Data records
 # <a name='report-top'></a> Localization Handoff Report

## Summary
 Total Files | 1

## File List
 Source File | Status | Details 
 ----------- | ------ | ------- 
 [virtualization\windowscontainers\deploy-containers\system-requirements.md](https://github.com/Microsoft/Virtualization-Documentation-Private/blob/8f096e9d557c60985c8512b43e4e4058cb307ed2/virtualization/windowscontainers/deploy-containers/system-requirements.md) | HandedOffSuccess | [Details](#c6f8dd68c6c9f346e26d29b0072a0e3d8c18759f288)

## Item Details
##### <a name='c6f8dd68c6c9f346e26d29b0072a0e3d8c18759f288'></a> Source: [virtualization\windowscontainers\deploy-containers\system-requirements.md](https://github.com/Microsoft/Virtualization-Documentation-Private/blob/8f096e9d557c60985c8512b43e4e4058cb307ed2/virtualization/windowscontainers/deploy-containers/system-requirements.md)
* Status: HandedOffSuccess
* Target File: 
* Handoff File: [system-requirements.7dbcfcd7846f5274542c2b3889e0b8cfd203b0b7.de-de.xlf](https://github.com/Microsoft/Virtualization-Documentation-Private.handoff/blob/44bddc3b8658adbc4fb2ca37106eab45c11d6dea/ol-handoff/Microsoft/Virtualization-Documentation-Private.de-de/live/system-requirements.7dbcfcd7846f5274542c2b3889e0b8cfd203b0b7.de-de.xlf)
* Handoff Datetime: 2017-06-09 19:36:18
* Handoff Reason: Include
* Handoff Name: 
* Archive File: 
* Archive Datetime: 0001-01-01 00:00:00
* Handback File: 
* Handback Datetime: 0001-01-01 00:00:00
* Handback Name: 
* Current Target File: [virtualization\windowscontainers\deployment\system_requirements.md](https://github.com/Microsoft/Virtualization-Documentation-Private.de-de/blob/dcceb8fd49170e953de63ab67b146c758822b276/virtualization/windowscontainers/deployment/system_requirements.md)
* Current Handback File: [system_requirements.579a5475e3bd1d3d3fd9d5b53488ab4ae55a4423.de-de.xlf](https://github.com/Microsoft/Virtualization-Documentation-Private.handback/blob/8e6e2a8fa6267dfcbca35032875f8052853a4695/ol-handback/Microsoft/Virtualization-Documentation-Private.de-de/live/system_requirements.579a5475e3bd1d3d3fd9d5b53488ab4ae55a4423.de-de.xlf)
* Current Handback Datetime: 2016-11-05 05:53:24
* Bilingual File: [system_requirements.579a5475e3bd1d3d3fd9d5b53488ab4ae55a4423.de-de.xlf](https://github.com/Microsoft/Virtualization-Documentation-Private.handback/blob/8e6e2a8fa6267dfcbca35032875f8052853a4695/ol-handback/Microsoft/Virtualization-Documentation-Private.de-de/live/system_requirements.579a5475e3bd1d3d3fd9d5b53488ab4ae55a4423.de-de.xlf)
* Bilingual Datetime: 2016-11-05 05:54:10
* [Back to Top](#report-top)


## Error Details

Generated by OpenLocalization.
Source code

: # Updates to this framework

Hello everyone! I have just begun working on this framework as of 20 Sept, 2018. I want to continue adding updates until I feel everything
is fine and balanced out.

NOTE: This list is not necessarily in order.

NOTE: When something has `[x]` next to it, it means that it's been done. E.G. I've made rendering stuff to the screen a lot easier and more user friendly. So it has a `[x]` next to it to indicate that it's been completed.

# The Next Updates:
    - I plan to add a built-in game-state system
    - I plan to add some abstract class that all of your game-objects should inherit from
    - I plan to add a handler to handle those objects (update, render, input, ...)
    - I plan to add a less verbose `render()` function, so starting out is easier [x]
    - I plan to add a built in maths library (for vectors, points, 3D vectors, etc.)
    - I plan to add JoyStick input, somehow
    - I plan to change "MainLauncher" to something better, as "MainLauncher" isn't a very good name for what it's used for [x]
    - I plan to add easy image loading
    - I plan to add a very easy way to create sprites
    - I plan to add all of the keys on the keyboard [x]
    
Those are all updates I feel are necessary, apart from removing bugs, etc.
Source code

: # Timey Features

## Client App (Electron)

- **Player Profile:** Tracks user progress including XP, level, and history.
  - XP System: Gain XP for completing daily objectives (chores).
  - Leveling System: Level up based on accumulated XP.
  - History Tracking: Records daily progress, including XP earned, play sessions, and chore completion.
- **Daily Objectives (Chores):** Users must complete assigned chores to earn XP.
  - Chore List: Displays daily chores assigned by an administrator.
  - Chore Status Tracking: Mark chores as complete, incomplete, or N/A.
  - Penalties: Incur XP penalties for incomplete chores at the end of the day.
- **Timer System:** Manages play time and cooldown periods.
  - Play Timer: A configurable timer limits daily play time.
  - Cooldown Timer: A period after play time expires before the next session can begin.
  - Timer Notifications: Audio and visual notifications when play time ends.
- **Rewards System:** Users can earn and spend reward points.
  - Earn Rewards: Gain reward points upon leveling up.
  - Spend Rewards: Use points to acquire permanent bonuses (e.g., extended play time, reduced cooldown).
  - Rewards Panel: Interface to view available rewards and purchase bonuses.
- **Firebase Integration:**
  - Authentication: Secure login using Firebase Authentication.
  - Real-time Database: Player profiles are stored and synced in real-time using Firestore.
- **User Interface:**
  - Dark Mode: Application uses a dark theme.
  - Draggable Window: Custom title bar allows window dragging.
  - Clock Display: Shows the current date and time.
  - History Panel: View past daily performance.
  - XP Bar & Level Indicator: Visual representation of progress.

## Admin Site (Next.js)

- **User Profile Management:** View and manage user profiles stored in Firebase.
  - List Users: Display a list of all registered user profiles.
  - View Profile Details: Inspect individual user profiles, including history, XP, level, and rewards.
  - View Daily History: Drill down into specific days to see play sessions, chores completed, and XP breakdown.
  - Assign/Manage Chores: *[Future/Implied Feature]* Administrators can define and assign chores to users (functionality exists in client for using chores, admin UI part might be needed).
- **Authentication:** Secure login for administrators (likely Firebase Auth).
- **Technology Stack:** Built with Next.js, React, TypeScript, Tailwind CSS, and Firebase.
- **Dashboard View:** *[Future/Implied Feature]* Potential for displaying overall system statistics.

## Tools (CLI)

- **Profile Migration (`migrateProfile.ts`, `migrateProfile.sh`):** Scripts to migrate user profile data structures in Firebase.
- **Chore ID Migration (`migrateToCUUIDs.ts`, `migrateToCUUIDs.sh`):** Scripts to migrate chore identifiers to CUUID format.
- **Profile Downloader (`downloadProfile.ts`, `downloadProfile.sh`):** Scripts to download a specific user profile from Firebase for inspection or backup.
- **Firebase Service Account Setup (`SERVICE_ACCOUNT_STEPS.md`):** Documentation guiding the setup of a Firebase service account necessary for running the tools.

What this task involves
Return only the number of lines in the material with the word "login" in them.

Written response
2